-- Task input follows --

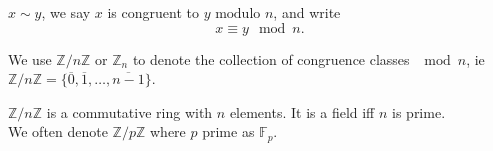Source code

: \documentclass[12pt,oneside]{article}
\begin{document}
\begin{definition}
  $x \sim y$, we say $x$ is congruent to $y \text{ modulo } n$, and write \[x \equiv y \mod n.\]
\end{definition}

\begin{definition}
  We use $\mathbb{Z}/ n \mathbb{Z}$ or $\mathbb{Z}_n$ to denote the collection of congruence classes $\mod n$, ie $\mathbb{Z}/ n \mathbb{Z} = \{\overline{0}, \overline{1}, \dots, \overline{n-1}\}$.
\end{definition}

\begin{theorem}\label{thm:zmodnzringfield}
  $\mathbb{Z}/ n \mathbb{Z}$ is a commutative ring with $n$ elements. It is a field iff $n$ is prime.\\
  We often denote $\mathbb{Z}/p \mathbb{Z}$ where $p$ prime as $\mathbb{F}_p$.
\end{theorem}
\end{document}
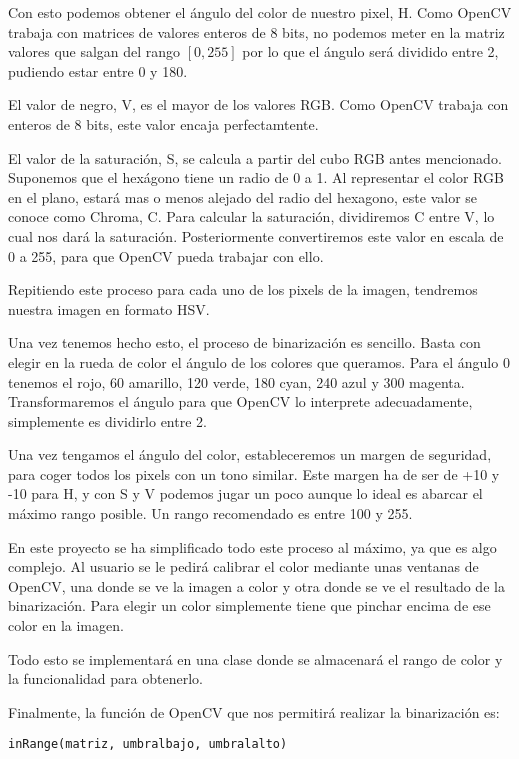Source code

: Con esto podemos obtener el ángulo del color de nuestro pixel, H. Como OpenCV trabaja con matrices de valores enteros de 8 bits, no podemos meter en la matriz valores que salgan del rango $[0,255]$ por lo que el ángulo será dividido entre 2, pudiendo estar entre 0 y 180.

El valor de negro, V, es el mayor de los valores RGB. Como OpenCV trabaja con enteros de 8 bits, este valor encaja perfectamtente.

El valor de la saturación, S, se calcula a partir del cubo RGB antes mencionado. Suponemos que el hexágono tiene un radio de 0 a 1. Al representar el color RGB en el plano, estará mas o menos alejado del radio del hexagono, este valor se conoce como Chroma, C. Para calcular la saturación, dividiremos C entre V, lo cual nos dará la saturación. Posteriormente convertiremos este valor en escala de 0 a 255, para que OpenCV pueda trabajar con ello.

Repitiendo este proceso para cada uno de los pixels de la imagen, tendremos nuestra imagen en formato HSV.

Una vez tenemos hecho esto, el proceso de binarización es sencillo. Basta con elegir en la rueda de color el ángulo de los colores que queramos. Para el ángulo 0 tenemos el rojo, 60 amarillo, 120 verde, 180 cyan, 240 azul y 300 magenta. Transformaremos el ángulo para que OpenCV lo interprete adecuadamente, simplemente es dividirlo entre 2.

Una vez tengamos el ángulo del color, estableceremos un margen de seguridad\cite{track_hsv}, para coger todos los pixels con un tono similar. Este margen ha de ser de +10 y -10 para H, y con S y V podemos jugar un poco aunque lo ideal es abarcar el máximo rango posible. Un rango recomendado es entre 100 y 255.


En este proyecto se ha simplificado todo este proceso al máximo, ya que es algo complejo. Al usuario se le pedirá calibrar el color mediante unas ventanas de OpenCV, una donde se ve la imagen a color y otra donde se ve el resultado de la binarización. Para elegir un color simplemente tiene que pinchar encima de ese color en la imagen.

Todo esto se implementará en una clase donde se almacenará el rango de color y la funcionalidad para obtenerlo.

Finalmente, la función de OpenCV que nos permitirá realizar la binarización es:
\begin{verbatim}
inRange(matriz, umbralbajo, umbralalto)
\end{verbatim}

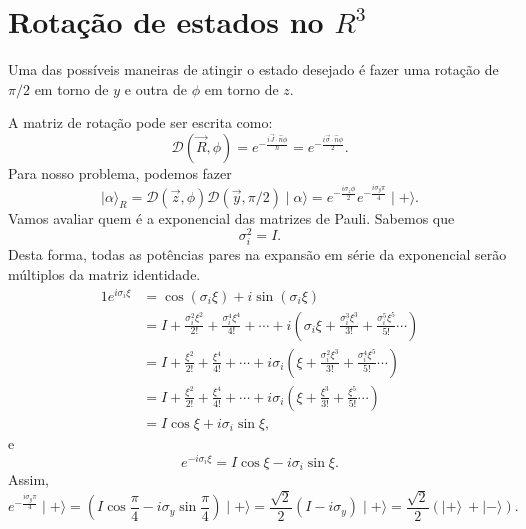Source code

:\documentclass{article}
\newcommand{\ket}[1]{\mid\!\! #1 \rangle}
\begin{document}
\section{Rotação de estados no $R^3$}
Uma das possíveis maneiras de atingir o estado desejado é fazer uma rotação de $\pi \slash 2$ em torno de $y$ e outra de $\phi$ em torno de $z$.

A matriz de rotação pode ser escrita como:
\begin{equation}
 \mathcal{D}(\vec{R},\phi) = e^{-\frac{i \vec{J}\cdot \hat{n} \phi}{\hbar}} = e^{-\frac{i \vec{\sigma}\cdot \hat{n} \phi}{2}}\mathrm{.}
\end{equation}
Para nosso problema, podemos fazer
\begin{equation}
 \ket{\alpha}_R = \mathcal{D}(\vec{z},\phi) \mathcal{D}(\vec{y},\pi \slash 2) \ket{\alpha} =
 e^{-\frac{i \sigma_z \phi}{2}} e^{-\frac{i \sigma_y \pi}{4}} \ket{+} \mathrm{.}
\end{equation}
Vamos avaliar quem é a exponencial das matrizes de Pauli. Sabemos que
\begin{equation}
 \sigma_i^2 = I\mathrm{.}
\end{equation}
Desta forma, todas as potências pares na expansão em série da exponencial serão múltiplos da matriz identidade.
\begin{alignat}{1}
\nonumber
 e^{i\sigma_i \xi} &= \cos{(\sigma_i \xi)} + i \sin{(\sigma_i \xi)} \\ \nonumber
 &= I + \frac{\sigma_i^2 \xi^2}{2!} + \frac{\sigma_i^4 \xi^4}{4!} + \cdots + i\left( \sigma_i \xi + \frac{\sigma_i^3 \xi^3}{3!} +
 \frac{\sigma_i^5 \xi^5}{5!} \cdots\right) \\ \nonumber
 &= I + \frac{\xi^2}{2!} + \frac{\xi^4}{4!} + \cdots + i\sigma_i \left(\xi + \frac{\sigma_i^2 \xi^3}{3!} +
 \frac{\sigma_i^4 \xi^5}{5!} \cdots\right) \\ \nonumber
 &= I + \frac{\xi^2}{2!} + \frac{\xi^4}{4!} + \cdots + i\sigma_i \left(\xi + \frac{\xi^3}{3!} +
 \frac{\xi^5}{5!} \cdots\right) \\
 &= I \cos{\xi} + i \sigma_i \sin{\xi}\mathrm{,}
\end{alignat}
e
\begin{equation}
 e^{-i\sigma_i \xi} = I \cos{\xi} - i \sigma_i \sin{\xi}\mathrm{.}
\end{equation}
Assim,
\begin{equation}
 e^{-\frac{i \sigma_y \pi}{4}} \ket{+} = \left( I \cos{\frac{\pi}{4}} - i \sigma_y \sin{\frac{\pi}{4}} \right) \ket{+} =
 \frac{\sqrt{2}}{2}\left( I - i \sigma_y \right)\ket{+} = \frac{\sqrt{2}}{2}\left( \ket{+} \ + \ket{-} \right) \mathrm{.}
\end{equation}
\end{document}
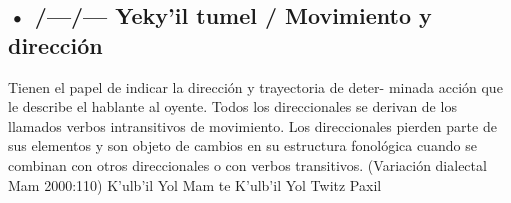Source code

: \documentclass{article}%
\begin{document}
\subsection{• /—/— Yeky'il tumel / Movimiento y dirección}%
\label{subsec://Yekyiltumel/Movimientoydireccin}%

%
Tienen el papel de indicar la dirección y trayectoria de deter{-} %
minada acción que le describe el hablante al oyente. Todos los %
direccionales se derivan de los llamados verbos intransitivos de %
movimiento. Los direccionales pierden parte de sus elementos %
y son objeto de cambios en su estructura fonológica cuando %
se combinan con otros direccionales o con verbos transitivos. %
(Variación dialectal Mam 2000:110) %
K'ulb'il Yol Mam te K'ulb'il Yol Twitz Paxil 

%
\end{document}
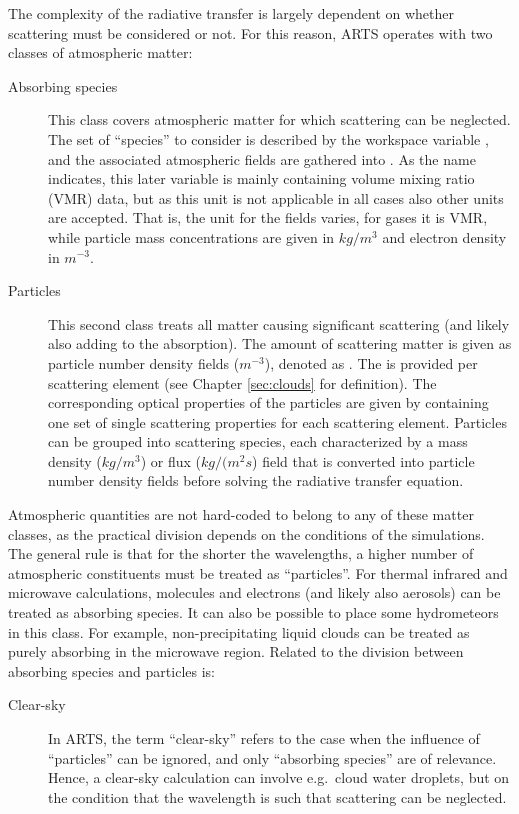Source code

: The complexity of the radiative transfer is largely dependent on whether scattering
must be considered or not. For this reason, ARTS operates with two classes of
atmospheric matter:
\begin{description}
\item[Absorbing species] This class covers atmospheric matter for which
  scattering can be neglected. The set of ``species'' to consider is described
  by the workspace variable , and the associated
  atmospheric fields are gathered into . As the name
  indicates, this later variable is mainly containing volume mixing ratio (VMR)
  data, but as this unit is not applicable in all cases also other units are
  accepted. That is, the unit for the fields varies, for gases it is VMR, while
  particle mass concentrations are given in $kg/m^3$ and electron density in
  $m^{-3}$. 
\item[Particles] This second class treats all matter causing significant
  scattering (and likely also adding to the absorption). The amount of
  scattering matter is given as particle number density fields ($m^{-3}$),
  denoted as . The  is provided per
  scattering element (see Chapter \ref{sec:clouds} for definition). The
  corresponding optical properties of the particles are given by
   containing one set of single scattering properties
  for each scattering element. Particles can be grouped into scattering
  species, each characterized by a mass density ($kg/m^3$) or flux ($kg/(m^2s$)
  field that is converted into particle number density fields before solving the
  radiative transfer equation.
\end{description}
Atmospheric quantities are not hard-coded to belong to any of these matter
classes, as the practical division depends on the conditions of the
simulations. The general rule is that for the shorter the wavelengths, a higher
number of atmospheric constituents must be treated as ``particles''. For
thermal infrared and microwave calculations, molecules and electrons (and
likely also aerosols) can be treated as absorbing species. It can also be
possible to place some hydrometeors in this class. For example,
non-precipitating liquid clouds can be treated as purely absorbing in the
microwave region.
Related to the division between absorbing species and particles is:
\begin{description}
\item[Clear-sky] In ARTS, the term ``clear-sky'' refers to the case when the
  influence of ``particles'' can be ignored, and only ``absorbing species'' are
  of relevance. Hence, a clear-sky calculation can involve e.g.\ cloud water
  droplets, but on the condition that the wavelength is such that scattering
  can be neglected.
\end{description}

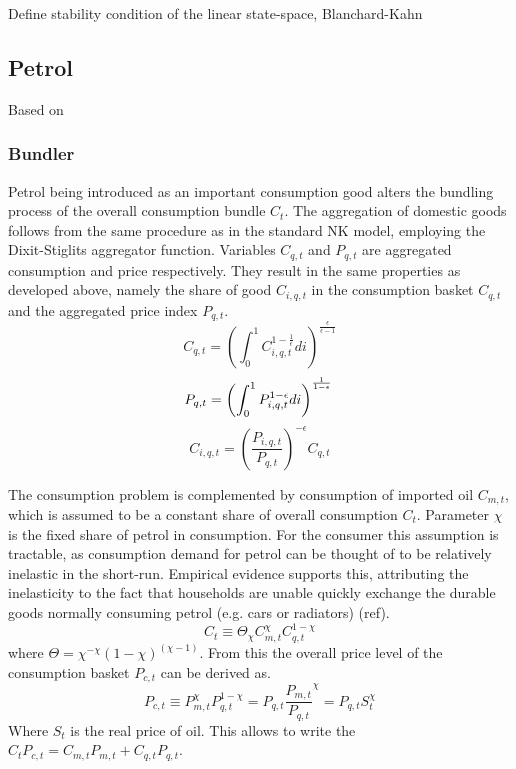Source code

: \documentclass[12pt,a4paper,english]{article} %
\begin{document}
	Define stability condition of the linear state-space, Blanchard-Kahn

	\subsection{Petrol}
	Based on 
	
	
	\subsubsection{Bundler}
	Petrol being introduced as an important consumption good alters the bundling process of the overall consumption bundle $C_t$. 
	The aggregation of domestic goods follows from the same procedure as in the standard NK model, employing the Dixit-Stiglits aggregator function. Variables $C_{q,t}$ and $P_{q,t}$ are aggregated consumption and price respectively. They result in the same properties as developed above, namely the share of good $C_{i,q,t}$ in the consumption basket $C_{q,t}$ and the aggregated price index $P_{q,t}$. \\
	\begin{equation}
		C_{q,t} = \left( \int_{0}^{1} C_{i,q,t}^{1 - \frac{1}{\epsilon}} di \right)^{\frac{\epsilon}{\epsilon-1}} 
	\end{equation}
	\begin{equation}
		P_{q,t} = \left( \int_{0}^{1} P_{i,q,t}^{1 - \epsilon} di \right)^{\frac{1}{1-\epsilon}} \\
	\end{equation}
	\begin{equation}
		C_{i,q,t} = \left( \frac{P_{i,q,t}}{P_{q,t}} \right)^{-\epsilon} C_{q,t}
	\end{equation}
	
	The consumption problem is complemented by consumption of imported oil $C_{m,t}$, which is assumed to be a constant share of overall consumption $C_t$. Parameter $\chi$ is the fixed share of petrol in consumption. For the consumer this assumption is tractable, as consumption demand for petrol can be thought of to be relatively inelastic in the short-run. Empirical evidence supports this, attributing the inelasticity to the fact that households are unable quickly exchange the durable goods normally consuming petrol (e.g. cars or radiators) (ref). 
	\begin{equation}
		C_t \equiv \Theta_\chi C_{m,t}^\chi C_{q,t}^{1-\chi}
	\end{equation}
	where $\Theta = \chi^{-\chi}(1-\chi)^{(\chi-1)}$. From this the overall price level of the consumption basket $P_{c,t}$ can be derived as.
	\begin{equation}
		P_{c,t} \equiv P_{m,t}^\chi P_{q,t}^{1-\chi} 
			= P_{q,t} \frac{P_{m,t}}{P_{q,t}}^\chi
			= P_{q,t} S_t^\chi
	\end{equation}
	Where $S_t$ is the real price of oil. This allows to write the $C_t P_{c,t} = C_{m,t}P_{m,t} + C_{q,t}P_{q,t}$.
\end{document}
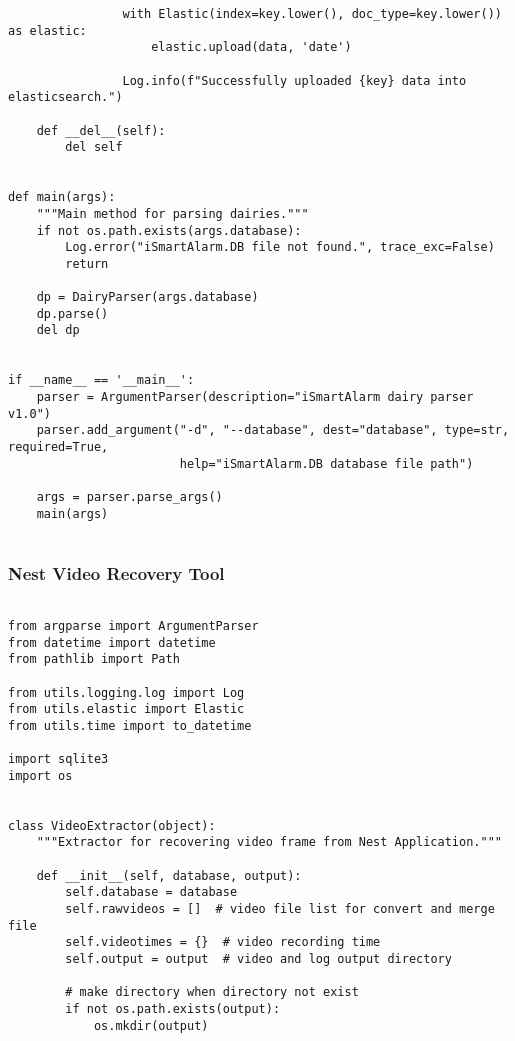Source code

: \documentclass{easychair}
\begin{document}
\begin{enumerate}
\begin{lstlisting}
                with Elastic(index=key.lower(), doc_type=key.lower()) as elastic:
                    elastic.upload(data, 'date')
                
                Log.info(f"Successfully uploaded {key} data into elasticsearch.")

    def __del__(self):
        del self


def main(args):
    """Main method for parsing dairies."""
    if not os.path.exists(args.database):
        Log.error("iSmartAlarm.DB file not found.", trace_exc=False)
        return

    dp = DairyParser(args.database)
    dp.parse()
    del dp


if __name__ == '__main__':
    parser = ArgumentParser(description="iSmartAlarm dairy parser v1.0")
    parser.add_argument("-d", "--database", dest="database", type=str, required=True,
                        help="iSmartAlarm.DB database file path")

    args = parser.parse_args()
    main(args)


\end{lstlisting}





\subsubsection{Nest Video Recovery Tool}

\lstset{language=Python}
\lstset{frame=lines}
\lstset{basicstyle=\footnotesize}
\begin{lstlisting}

from argparse import ArgumentParser
from datetime import datetime
from pathlib import Path

from utils.logging.log import Log
from utils.elastic import Elastic
from utils.time import to_datetime

import sqlite3
import os


class VideoExtractor(object):
    """Extractor for recovering video frame from Nest Application."""

    def __init__(self, database, output):
        self.database = database
        self.rawvideos = []  # video file list for convert and merge file
        self.videotimes = {}  # video recording time
        self.output = output  # video and log output directory

        # make directory when directory not exist
        if not os.path.exists(output):
            os.mkdir(output)


\end{lstlisting}
\end{enumerate}
\end{document}
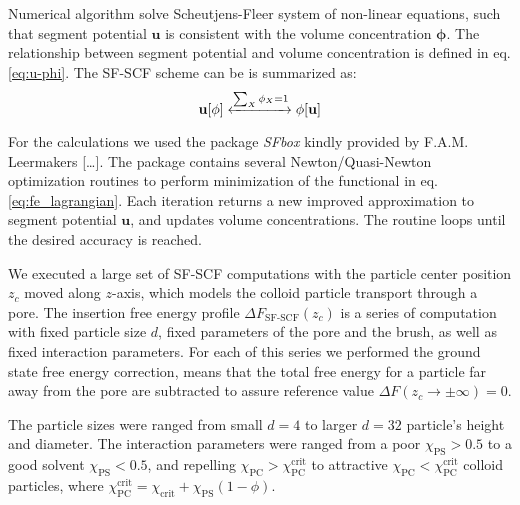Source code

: \documentclass[12pt, a4paper]{article}
\begin{document}
Numerical algorithm solve Scheutjens-Fleer system of non-linear equations, such that segment potential $\mathbf{u}$ is consistent with the volume concentration $\mathbf{\phi}$.
The relationship between segment potential and volume concentration is defined in eq. \ref{eq:u-phi}.
The SF-SCF scheme can be is summarized as:
\begin{equation}
    \mathbf{u}[\mathbf{\phi}] \xleftrightarrow[]{\sum_{X} \phi_X = 1} \mathbf{\phi}[\mathbf{u}]
\end{equation}

For the calculations we used the package \emph{SFbox} kindly provided by F.A.M. Leermakers [\dots].
The package contains several Newton/Quasi-Newton optimization routines to perform minimization of the functional in eq.\ref{eq:fe_lagrangian}.
Each iteration returns a new improved approximation to segment potential $\mathbf{u}$, and updates volume concentrations.
The routine loops until the desired accuracy is reached.

We executed a large set of SF-SCF computations with the particle center position $z_{c}$ moved along $z$-axis, which models the colloid particle transport through a pore.
The insertion free energy profile $\Delta F_{\textrm{SF-SCF}}(z_c)$ is a series of computation with fixed particle size $d$, fixed parameters of the pore and the brush, as well as fixed interaction parameters.
For each of this series we performed the ground state free energy correction, means that the total free energy for a particle far away from the pore are subtracted to assure reference value $\Delta F(z_c \to \pm \infty) = 0$.

The particle sizes were ranged from small $d=4$ to  larger $d=32$ particle's height and diameter.
The interaction parameters were ranged from a poor $\chi_{\textrm{PS}} > 0.5$ to a good solvent $\chi_{\textrm{PS}} < 0.5$, and repelling  $\chi_{\textrm{PC}} > \chi_{\textrm{PC}}^{\textrm{crit}}$ to attractive $\chi_{\textrm{PC}} < \chi_{\textrm{PC}}^{\textrm{crit}}$ colloid particles, where $\chi_{\textrm{PC}}^{\textrm{crit}} = \chi_{\textrm{crit}} + \chi_{\textrm{PS}}(1-\phi)$.
\end{document}
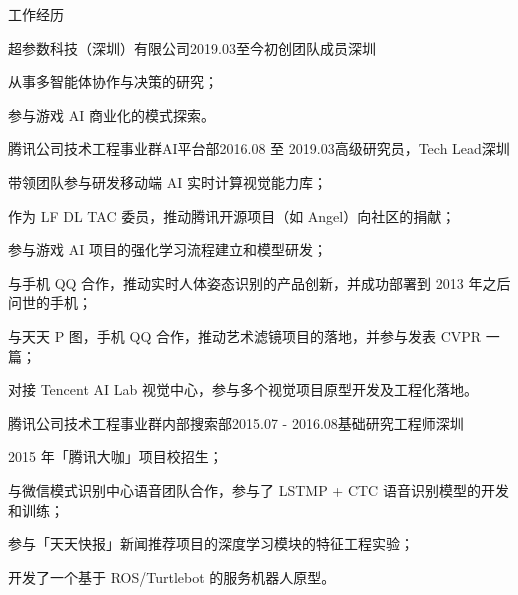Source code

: \documentclass[UTF8]{cv_professional-cn} %
\begin{document}
\begin{rSection}{工作经历}

  \begin{rSubsection}{超参数科技（深圳）有限公司}{2019.03至今}{初创团队成员}{深圳}
    \item 从事多智能体协作与决策的研究；
    \item 参与游戏 AI 商业化的模式探索。
  \end{rSubsection}

  \begin{rSubsection}{腾讯公司技术工程事业群AI平台部}{2016.08 至 2019.03}{高级研究员，Tech Lead}{深圳}
    \item 带领团队参与研发移动端 AI 实时计算视觉能力库；
    \item 作为 LF DL TAC 委员，推动腾讯开源项目（如 Angel）向社区的捐献；
    \item 参与游戏 AI 项目的强化学习流程建立和模型研发；
    \item 与手机 QQ 合作，推动实时人体姿态识别的产品创新，并成功部署到 2013 年之后问世的手机；
    \item 与天天 P 图，手机 QQ 合作，推动艺术滤镜项目的落地，并参与发表 CVPR 一篇；
    \item 对接 Tencent AI Lab 视觉中心，参与多个视觉项目原型开发及工程化落地。
  \end{rSubsection}

	\begin{rSubsection}{腾讯公司技术工程事业群内部搜索部}{2015.07 - 2016.08}{基础研究工程师}{深圳}
		\item 2015 年「腾讯大咖」项目校招生；
		\item 与微信模式识别中心语音团队合作，参与了 LSTMP + CTC 语音识别模型的开发和训练；
		\item 参与「天天快报」新闻推荐项目的深度学习模块的特征工程实验；
		\item 开发了一个基于 ROS/Turtlebot 的服务机器人原型。
	\end{rSubsection}

\end{rSection}


\end{document}
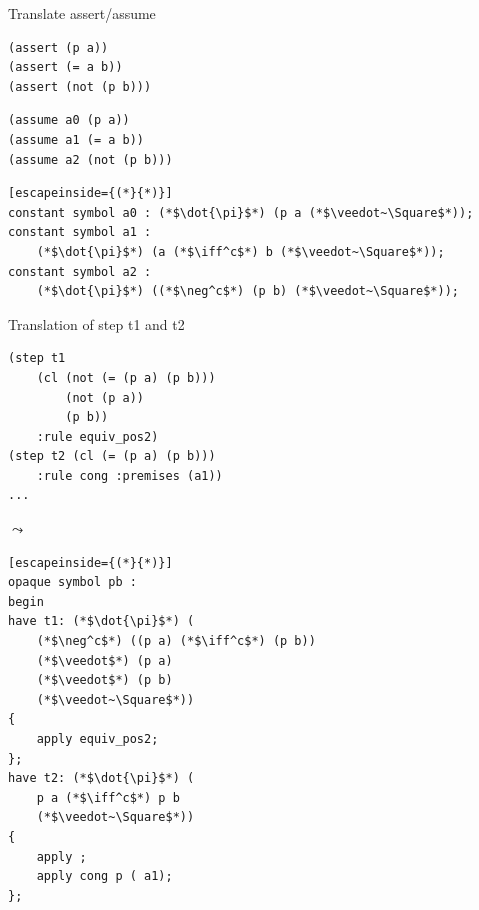 \documentclass[aspectratio=169,xcolor={dvipsnames}]{beamer}
\begin{document}
\begin{frame}[fragile]{Translate assert/assume}
\noindent\begin{minipage}{.40\textwidth}
\begin{verbatim}
(assert (p a))
(assert (= a b))
(assert (not (p b)))
\end{verbatim}
\end{minipage}
\newline
\noindent\begin{minipage}{.40\textwidth}
\begin{verbatim}
(assume a0 (p a))
(assume a1 (= a b))
(assume a2 (not (p b)))
\end{verbatim}
\end{minipage}
\hfill\begin{minipage}{.55\textwidth}
\begin{lstlisting}[escapeinside={(*}{*)}]
constant symbol a0 : (*$\dot{\pi}$*) (p a (*$\veedot~\Square$*));
constant symbol a1 :
    (*$\dot{\pi}$*) (a (*$\iff^c$*) b (*$\veedot~\Square$*));
constant symbol a2 :
    (*$\dot{\pi}$*) ((*$\neg^c$*) (p b) (*$\veedot~\Square$*));
\end{lstlisting}
\end{minipage}
\end{frame}

\begin{frame}[fragile]{Translation of step t1 and t2}
\noindent\begin{minipage}{.45\textwidth}
\begin{verbatim}
(step t1
    (cl (not (= (p a) (p b)))
        (not (p a))
        (p b))
    :rule equiv_pos2)
(step t2 (cl (= (p a) (p b)))
    :rule cong :premises (a1))
...
\end{verbatim}
\end{minipage}
$\leadsto$\hfill \begin{minipage}{.45\textwidth}
\begin{lstlisting}[escapeinside={(*}{*)}]
opaque symbol pb : 
begin
have t1: (*$\dot{\pi}$*) (
    (*$\neg^c$*) ((p a) (*$\iff^c$*) (p b))
    (*$\veedot$*) (p a)
    (*$\veedot$*) (p b)
    (*$\veedot~\Square$*))
{
    apply equiv_pos2;
};
have t2: (*$\dot{\pi}$*) (
    p a (*$\iff^c$*) p b
    (*$\veedot~\Square$*))
{
    apply ;
    apply cong p ( a1);
};
\end{lstlisting}
\end{minipage}
\end{frame}
\end{document}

-- Task input concluded --

**Try it:**
In the entries above, count each line that includes "exists" and report the total with no other text.

**Result:**
2